Start of INPUT DATA
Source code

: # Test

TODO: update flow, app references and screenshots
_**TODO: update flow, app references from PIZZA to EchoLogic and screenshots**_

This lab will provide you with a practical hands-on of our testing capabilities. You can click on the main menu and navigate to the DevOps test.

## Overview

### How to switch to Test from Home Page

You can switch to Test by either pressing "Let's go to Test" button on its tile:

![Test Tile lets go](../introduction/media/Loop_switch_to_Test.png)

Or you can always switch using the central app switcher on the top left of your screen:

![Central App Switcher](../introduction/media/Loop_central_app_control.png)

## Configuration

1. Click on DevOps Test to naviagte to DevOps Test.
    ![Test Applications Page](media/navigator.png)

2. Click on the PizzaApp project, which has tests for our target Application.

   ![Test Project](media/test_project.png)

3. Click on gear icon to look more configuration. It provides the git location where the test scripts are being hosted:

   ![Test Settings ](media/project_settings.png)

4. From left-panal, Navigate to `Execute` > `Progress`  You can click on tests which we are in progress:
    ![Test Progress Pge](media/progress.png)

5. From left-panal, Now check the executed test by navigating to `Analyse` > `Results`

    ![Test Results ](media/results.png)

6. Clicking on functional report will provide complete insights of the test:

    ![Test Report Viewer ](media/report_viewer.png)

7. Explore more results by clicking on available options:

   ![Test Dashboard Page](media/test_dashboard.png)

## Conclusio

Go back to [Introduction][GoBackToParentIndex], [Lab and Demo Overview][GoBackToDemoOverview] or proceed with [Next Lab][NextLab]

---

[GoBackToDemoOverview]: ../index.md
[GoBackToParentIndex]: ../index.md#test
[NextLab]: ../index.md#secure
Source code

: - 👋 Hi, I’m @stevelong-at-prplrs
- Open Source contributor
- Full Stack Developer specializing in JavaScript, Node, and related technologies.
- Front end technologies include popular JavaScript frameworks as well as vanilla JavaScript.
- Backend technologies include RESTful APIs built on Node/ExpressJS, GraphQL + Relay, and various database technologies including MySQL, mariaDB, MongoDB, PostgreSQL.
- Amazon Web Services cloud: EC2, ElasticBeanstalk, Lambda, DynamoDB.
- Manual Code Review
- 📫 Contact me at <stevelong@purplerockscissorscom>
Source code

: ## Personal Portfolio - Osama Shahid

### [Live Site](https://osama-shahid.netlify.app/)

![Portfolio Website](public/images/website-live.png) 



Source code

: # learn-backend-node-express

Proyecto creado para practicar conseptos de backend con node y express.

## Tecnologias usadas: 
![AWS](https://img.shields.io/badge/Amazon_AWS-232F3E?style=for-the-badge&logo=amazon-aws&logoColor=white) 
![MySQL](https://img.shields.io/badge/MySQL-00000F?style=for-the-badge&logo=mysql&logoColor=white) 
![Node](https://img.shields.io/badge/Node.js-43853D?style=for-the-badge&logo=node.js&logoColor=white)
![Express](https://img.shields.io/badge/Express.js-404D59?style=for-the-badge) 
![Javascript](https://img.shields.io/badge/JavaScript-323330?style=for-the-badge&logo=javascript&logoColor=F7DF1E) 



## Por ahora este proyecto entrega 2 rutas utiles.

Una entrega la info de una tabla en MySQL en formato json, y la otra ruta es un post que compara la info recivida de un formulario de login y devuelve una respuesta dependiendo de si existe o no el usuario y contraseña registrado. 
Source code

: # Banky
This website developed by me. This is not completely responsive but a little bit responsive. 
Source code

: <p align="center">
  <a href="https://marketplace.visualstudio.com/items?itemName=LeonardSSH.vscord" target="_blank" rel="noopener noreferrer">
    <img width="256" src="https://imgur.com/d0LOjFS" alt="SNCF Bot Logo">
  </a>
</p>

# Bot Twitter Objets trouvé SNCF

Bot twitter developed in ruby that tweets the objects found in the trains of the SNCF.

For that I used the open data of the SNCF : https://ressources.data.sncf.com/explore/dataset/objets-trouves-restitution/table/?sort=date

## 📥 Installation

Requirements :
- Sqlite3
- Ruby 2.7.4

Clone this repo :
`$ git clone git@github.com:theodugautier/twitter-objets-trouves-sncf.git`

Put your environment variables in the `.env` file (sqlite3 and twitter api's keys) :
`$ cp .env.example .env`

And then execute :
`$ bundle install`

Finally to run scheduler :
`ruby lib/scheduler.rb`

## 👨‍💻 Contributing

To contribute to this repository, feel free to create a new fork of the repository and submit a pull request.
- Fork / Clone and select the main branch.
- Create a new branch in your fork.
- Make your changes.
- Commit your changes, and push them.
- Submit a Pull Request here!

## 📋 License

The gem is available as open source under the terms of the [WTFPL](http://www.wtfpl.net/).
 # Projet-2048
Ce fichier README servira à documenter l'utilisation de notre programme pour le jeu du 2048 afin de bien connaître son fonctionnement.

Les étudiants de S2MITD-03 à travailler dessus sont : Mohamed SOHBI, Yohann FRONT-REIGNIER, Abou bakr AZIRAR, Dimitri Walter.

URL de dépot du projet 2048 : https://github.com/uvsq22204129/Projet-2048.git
End of INPUT DATA
TASK DESCRIPTION
Please reproduce the entire listing. Keep it identical.

SOLUTION TO THIS TASK
Source code

: # Test

TODO: update flow, app references and screenshots
_**TODO: update flow, app references from PIZZA to EchoLogic and screenshots**_

This lab will provide you with a practical hands-on of our testing capabilities. You can click on the main menu and navigate to the DevOps test.

## Overview

### How to switch to Test from Home Page

You can switch to Test by either pressing "Let's go to Test" button on its tile:

![Test Tile lets go](../introduction/media/Loop_switch_to_Test.png)

Or you can always switch using the central app switcher on the top left of your screen:

![Central App Switcher](../introduction/media/Loop_central_app_control.png)

## Configuration

1. Click on DevOps Test to naviagte to DevOps Test.
    ![Test Applications Page](media/navigator.png)

2. Click on the PizzaApp project, which has tests for our target Application.

   ![Test Project](media/test_project.png)

3. Click on gear icon to look more configuration. It provides the git location where the test scripts are being hosted:

   ![Test Settings ](media/project_settings.png)

4. From left-panal, Navigate to `Execute` > `Progress`  You can click on tests which we are in progress:
    ![Test Progress Pge](media/progress.png)

5. From left-panal, Now check the executed test by navigating to `Analyse` > `Results`

    ![Test Results ](media/results.png)

6. Clicking on functional report will provide complete insights of the test:

    ![Test Report Viewer ](media/report_viewer.png)

7. Explore more results by clicking on available options:

   ![Test Dashboard Page](media/test_dashboard.png)

## Conclusio

Go back to [Introduction][GoBackToParentIndex], [Lab and Demo Overview][GoBackToDemoOverview] or proceed with [Next Lab][NextLab]

---

[GoBackToDemoOverview]: ../index.md
[GoBackToParentIndex]: ../index.md#test
[NextLab]: ../index.md#secure
Source code

: - 👋 Hi, I’m @stevelong-at-prplrs
- Open Source contributor
- Full Stack Developer specializing in JavaScript, Node, and related technologies.
- Front end technologies include popular JavaScript frameworks as well as vanilla JavaScript.
- Backend technologies include RESTful APIs built on Node/ExpressJS, GraphQL + Relay, and various database technologies including MySQL, mariaDB, MongoDB, PostgreSQL.
- Amazon Web Services cloud: EC2, ElasticBeanstalk, Lambda, DynamoDB.
- Manual Code Review
- 📫 Contact me at <stevelong@purplerockscissorscom>
Source code

: ## Personal Portfolio - Osama Shahid

### [Live Site](https://osama-shahid.netlify.app/)

![Portfolio Website](public/images/website-live.png) 



Source code

: # learn-backend-node-express

Proyecto creado para practicar conseptos de backend con node y express.

## Tecnologias usadas: 
![AWS](https://img.shields.io/badge/Amazon_AWS-232F3E?style=for-the-badge&logo=amazon-aws&logoColor=white) 
![MySQL](https://img.shields.io/badge/MySQL-00000F?style=for-the-badge&logo=mysql&logoColor=white) 
![Node](https://img.shields.io/badge/Node.js-43853D?style=for-the-badge&logo=node.js&logoColor=white)
![Express](https://img.shields.io/badge/Express.js-404D59?style=for-the-badge) 
![Javascript](https://img.shields.io/badge/JavaScript-323330?style=for-the-badge&logo=javascript&logoColor=F7DF1E) 



## Por ahora este proyecto entrega 2 rutas utiles.

Una entrega la info de una tabla en MySQL en formato json, y la otra ruta es un post que compara la info recivida de un formulario de login y devuelve una respuesta dependiendo de si existe o no el usuario y contraseña registrado. 
Source code

: # Banky
This website developed by me. This is not completely responsive but a little bit responsive. 
Source code

: <p align="center">
  <a href="https://marketplace.visualstudio.com/items?itemName=LeonardSSH.vscord" target="_blank" rel="noopener noreferrer">
    <img width="256" src="https://imgur.com/d0LOjFS" alt="SNCF Bot Logo">
  </a>
</p>

# Bot Twitter Objets trouvé SNCF

Bot twitter developed in ruby that tweets the objects found in the trains of the SNCF.

For that I used the open data of the SNCF : https://ressources.data.sncf.com/explore/dataset/objets-trouves-restitution/table/?sort=date

## 📥 Installation

Requirements :
- Sqlite3
- Ruby 2.7.4

Clone this repo :
`$ git clone git@github.com:theodugautier/twitter-objets-trouves-sncf.git`

Put your environment variables in the `.env` file (sqlite3 and twitter api's keys) :
`$ cp .env.example .env`

And then execute :
`$ bundle install`

Finally to run scheduler :
`ruby lib/scheduler.rb`

## 👨‍💻 Contributing

To contribute to this repository, feel free to create a new fork of the repository and submit a pull request.
- Fork / Clone and select the main branch.
- Create a new branch in your fork.
- Make your changes.
- Commit your changes, and push them.
- Submit a Pull Request here!

## 📋 License

The gem is available as open source under the terms of the [WTFPL](http://www.wtfpl.net/).
 # Projet-2048
Ce fichier README servira à documenter l'utilisation de notre programme pour le jeu du 2048 afin de bien connaître son fonctionnement.

Les étudiants de S2MITD-03 à travailler dessus sont : Mohamed SOHBI, Yohann FRONT-REIGNIER, Abou bakr AZIRAR, Dimitri Walter.

URL de dépot du projet 2048 : https://github.com/uvsq22204129/Projet-2048.git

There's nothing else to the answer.